Print exactly the lines below between the line holding "and Sustaining DH" and the line holding "Graves Diary Project_**", inclusive, and nothing more.

***** Supplied information *****

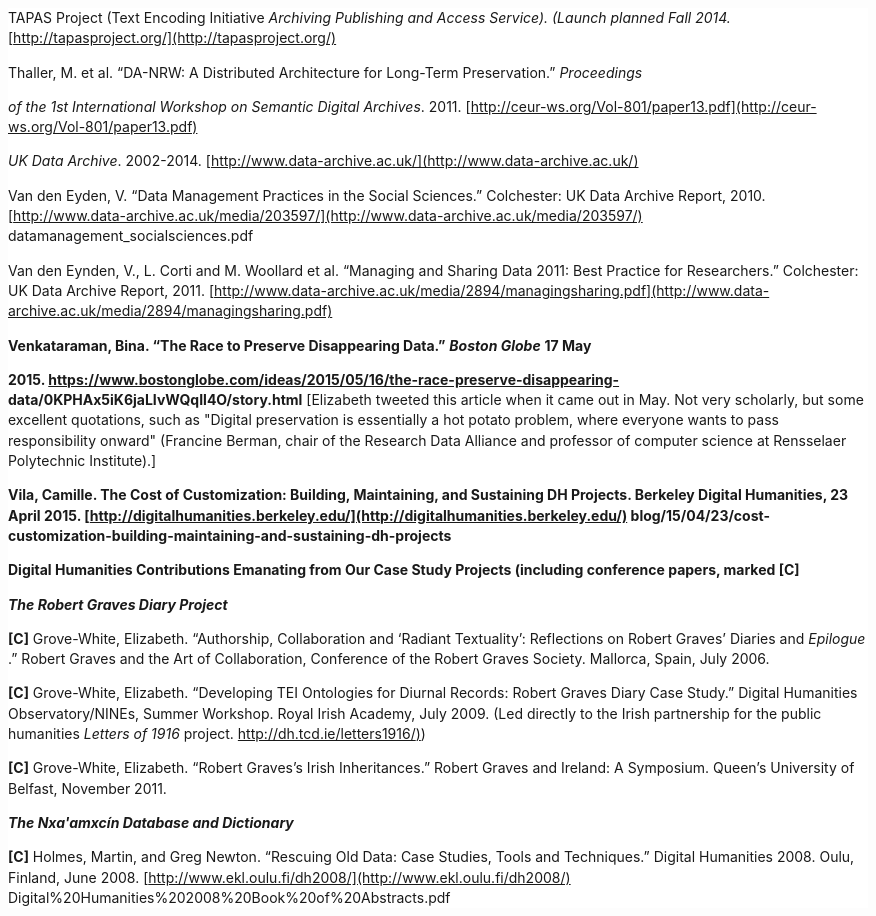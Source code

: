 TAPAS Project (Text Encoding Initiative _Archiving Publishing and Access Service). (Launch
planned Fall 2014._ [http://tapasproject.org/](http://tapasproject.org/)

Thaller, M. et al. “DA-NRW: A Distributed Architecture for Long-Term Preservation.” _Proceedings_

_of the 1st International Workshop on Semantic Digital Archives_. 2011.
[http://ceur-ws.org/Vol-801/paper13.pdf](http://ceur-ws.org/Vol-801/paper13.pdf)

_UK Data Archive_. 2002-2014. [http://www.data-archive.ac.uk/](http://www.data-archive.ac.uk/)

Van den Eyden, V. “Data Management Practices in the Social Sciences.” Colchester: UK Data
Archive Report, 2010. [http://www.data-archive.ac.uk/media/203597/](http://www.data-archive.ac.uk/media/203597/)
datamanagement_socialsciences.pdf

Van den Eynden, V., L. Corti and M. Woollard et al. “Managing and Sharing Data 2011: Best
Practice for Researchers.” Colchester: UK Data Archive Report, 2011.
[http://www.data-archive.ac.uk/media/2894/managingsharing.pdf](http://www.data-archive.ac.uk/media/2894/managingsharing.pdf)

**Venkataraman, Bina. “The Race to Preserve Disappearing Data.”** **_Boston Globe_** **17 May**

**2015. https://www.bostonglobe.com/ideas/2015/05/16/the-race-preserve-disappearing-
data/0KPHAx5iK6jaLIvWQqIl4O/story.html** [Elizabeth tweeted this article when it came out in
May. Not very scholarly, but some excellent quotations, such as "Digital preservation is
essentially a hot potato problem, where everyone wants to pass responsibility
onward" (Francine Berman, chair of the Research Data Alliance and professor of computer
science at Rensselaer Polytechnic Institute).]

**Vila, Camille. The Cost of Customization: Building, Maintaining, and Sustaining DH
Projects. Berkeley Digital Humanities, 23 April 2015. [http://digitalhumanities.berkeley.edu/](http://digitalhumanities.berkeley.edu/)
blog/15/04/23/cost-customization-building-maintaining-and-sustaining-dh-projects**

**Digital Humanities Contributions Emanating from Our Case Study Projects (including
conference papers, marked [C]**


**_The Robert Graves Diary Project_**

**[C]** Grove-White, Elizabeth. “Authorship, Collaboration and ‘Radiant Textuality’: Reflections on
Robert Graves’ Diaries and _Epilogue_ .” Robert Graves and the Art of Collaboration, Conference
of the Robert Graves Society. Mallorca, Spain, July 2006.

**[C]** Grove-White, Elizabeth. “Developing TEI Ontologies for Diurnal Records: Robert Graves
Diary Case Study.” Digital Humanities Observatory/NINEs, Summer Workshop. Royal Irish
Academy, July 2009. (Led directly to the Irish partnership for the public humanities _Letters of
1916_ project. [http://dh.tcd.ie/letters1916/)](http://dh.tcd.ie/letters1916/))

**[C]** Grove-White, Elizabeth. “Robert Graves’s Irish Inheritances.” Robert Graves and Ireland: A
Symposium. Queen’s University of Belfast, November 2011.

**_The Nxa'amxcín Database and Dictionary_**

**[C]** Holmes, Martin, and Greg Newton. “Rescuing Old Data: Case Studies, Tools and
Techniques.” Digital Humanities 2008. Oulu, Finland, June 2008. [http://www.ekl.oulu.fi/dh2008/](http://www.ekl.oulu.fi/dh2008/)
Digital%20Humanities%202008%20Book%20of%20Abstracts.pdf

*****
***** Supplied information *****

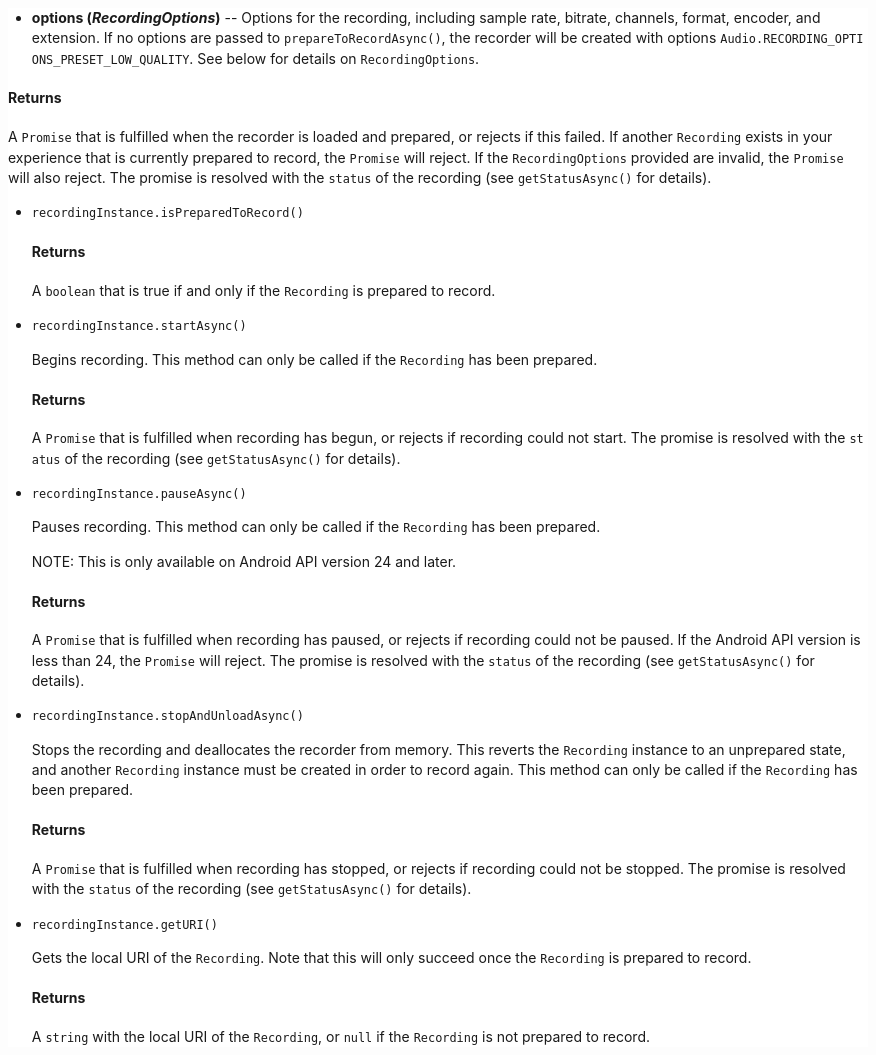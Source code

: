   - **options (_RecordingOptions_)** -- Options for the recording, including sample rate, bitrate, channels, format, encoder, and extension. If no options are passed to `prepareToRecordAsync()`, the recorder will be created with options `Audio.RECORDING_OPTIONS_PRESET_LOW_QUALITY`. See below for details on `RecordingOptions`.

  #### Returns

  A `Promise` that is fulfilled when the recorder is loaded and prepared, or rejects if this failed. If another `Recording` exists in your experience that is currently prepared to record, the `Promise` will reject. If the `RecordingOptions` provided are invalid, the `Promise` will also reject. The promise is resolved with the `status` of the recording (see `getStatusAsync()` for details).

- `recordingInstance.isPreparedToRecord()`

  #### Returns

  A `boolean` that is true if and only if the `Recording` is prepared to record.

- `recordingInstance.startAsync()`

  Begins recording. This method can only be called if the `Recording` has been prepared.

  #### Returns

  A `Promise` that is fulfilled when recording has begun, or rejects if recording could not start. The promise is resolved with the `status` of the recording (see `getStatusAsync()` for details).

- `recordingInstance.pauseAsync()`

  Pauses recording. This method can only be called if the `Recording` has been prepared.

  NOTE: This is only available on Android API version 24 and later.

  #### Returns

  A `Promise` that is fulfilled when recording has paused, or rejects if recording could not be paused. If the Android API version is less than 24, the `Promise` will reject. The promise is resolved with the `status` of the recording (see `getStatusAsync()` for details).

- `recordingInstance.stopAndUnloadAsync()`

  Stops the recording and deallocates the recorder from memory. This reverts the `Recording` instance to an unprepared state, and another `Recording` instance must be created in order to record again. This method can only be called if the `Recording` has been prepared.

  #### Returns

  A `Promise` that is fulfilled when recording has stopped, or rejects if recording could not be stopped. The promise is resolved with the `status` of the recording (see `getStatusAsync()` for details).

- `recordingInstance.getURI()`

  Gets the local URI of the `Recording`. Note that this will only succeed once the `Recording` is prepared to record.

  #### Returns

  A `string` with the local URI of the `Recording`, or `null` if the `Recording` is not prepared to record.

*****

### The completed task
**Vila, Camille. The Cost of Customization: Building, Maintaining, and Sustaining DH
Projects. Berkeley Digital Humanities, 23 April 2015. [http://digitalhumanities.berkeley.edu/](http://digitalhumanities.berkeley.edu/)
blog/15/04/23/cost-customization-building-maintaining-and-sustaining-dh-projects**

**Digital Humanities Contributions Emanating from Our Case Study Projects (including
conference papers, marked [C]**


**_The Robert Graves Diary Project_**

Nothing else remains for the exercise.